BEGIN

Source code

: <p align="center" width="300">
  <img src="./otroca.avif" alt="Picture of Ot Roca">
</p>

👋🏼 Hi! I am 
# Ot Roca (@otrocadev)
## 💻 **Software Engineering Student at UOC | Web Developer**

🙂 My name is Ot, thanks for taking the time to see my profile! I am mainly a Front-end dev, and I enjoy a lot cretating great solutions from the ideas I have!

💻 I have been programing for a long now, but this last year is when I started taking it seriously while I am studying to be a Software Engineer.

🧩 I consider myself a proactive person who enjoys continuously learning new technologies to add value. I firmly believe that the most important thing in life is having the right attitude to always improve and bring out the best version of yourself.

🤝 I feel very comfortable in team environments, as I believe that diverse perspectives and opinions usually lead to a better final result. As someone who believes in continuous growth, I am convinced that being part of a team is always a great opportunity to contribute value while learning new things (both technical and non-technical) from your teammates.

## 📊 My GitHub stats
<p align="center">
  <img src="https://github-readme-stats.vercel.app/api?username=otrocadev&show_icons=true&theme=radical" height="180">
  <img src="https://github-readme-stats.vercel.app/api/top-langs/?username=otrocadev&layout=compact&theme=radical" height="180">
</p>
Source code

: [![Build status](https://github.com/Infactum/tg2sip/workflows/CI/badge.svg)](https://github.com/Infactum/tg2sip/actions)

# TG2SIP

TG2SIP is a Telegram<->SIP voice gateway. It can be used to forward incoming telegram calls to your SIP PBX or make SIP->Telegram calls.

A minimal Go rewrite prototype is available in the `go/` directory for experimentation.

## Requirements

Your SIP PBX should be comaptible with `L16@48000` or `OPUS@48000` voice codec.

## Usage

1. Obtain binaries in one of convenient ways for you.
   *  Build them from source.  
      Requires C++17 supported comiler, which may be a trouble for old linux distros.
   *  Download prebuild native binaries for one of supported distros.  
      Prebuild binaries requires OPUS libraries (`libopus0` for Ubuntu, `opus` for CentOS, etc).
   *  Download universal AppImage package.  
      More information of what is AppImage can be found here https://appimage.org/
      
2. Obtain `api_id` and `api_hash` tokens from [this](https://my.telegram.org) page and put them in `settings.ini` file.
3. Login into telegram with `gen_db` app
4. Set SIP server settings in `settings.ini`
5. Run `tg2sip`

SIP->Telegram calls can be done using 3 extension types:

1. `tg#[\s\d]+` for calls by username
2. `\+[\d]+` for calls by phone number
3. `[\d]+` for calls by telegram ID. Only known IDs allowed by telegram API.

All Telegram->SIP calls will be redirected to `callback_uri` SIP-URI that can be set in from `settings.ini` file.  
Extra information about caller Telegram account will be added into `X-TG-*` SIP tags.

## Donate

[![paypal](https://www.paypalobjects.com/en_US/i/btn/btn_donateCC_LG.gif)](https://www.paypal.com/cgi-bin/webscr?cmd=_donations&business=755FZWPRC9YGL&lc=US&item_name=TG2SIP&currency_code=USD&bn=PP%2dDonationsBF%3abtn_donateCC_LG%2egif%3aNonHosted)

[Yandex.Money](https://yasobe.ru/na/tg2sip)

END
BEGIN

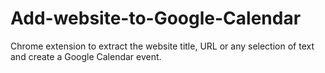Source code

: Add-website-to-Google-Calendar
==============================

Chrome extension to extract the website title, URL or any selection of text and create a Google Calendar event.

END
BEGIN

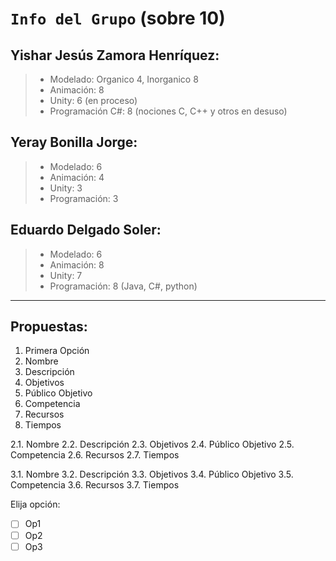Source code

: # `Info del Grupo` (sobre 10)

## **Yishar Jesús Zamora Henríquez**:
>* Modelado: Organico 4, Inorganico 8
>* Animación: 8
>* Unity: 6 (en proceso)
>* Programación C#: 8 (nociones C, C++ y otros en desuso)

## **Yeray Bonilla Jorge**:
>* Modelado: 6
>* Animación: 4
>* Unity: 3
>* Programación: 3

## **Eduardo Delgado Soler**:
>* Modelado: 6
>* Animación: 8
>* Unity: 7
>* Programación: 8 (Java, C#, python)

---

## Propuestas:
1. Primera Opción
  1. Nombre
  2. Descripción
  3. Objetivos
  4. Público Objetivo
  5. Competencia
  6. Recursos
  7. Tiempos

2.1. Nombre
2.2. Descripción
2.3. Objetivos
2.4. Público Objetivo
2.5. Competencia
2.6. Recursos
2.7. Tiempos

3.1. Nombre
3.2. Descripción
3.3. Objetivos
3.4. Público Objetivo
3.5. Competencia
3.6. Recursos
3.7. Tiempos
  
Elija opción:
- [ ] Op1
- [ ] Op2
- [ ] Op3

END

[Task requirements]:
Using the data above, transcribe the lines that run from the line with "A minimal Go" to the line with "them from source.", both ends kept, and output nothing else.

[Task solution]:
A minimal Go rewrite prototype is available in the `go/` directory for experimentation.

## Requirements

Your SIP PBX should be comaptible with `L16@48000` or `OPUS@48000` voice codec.

## Usage

1. Obtain binaries in one of convenient ways for you.
   *  Build them from source.  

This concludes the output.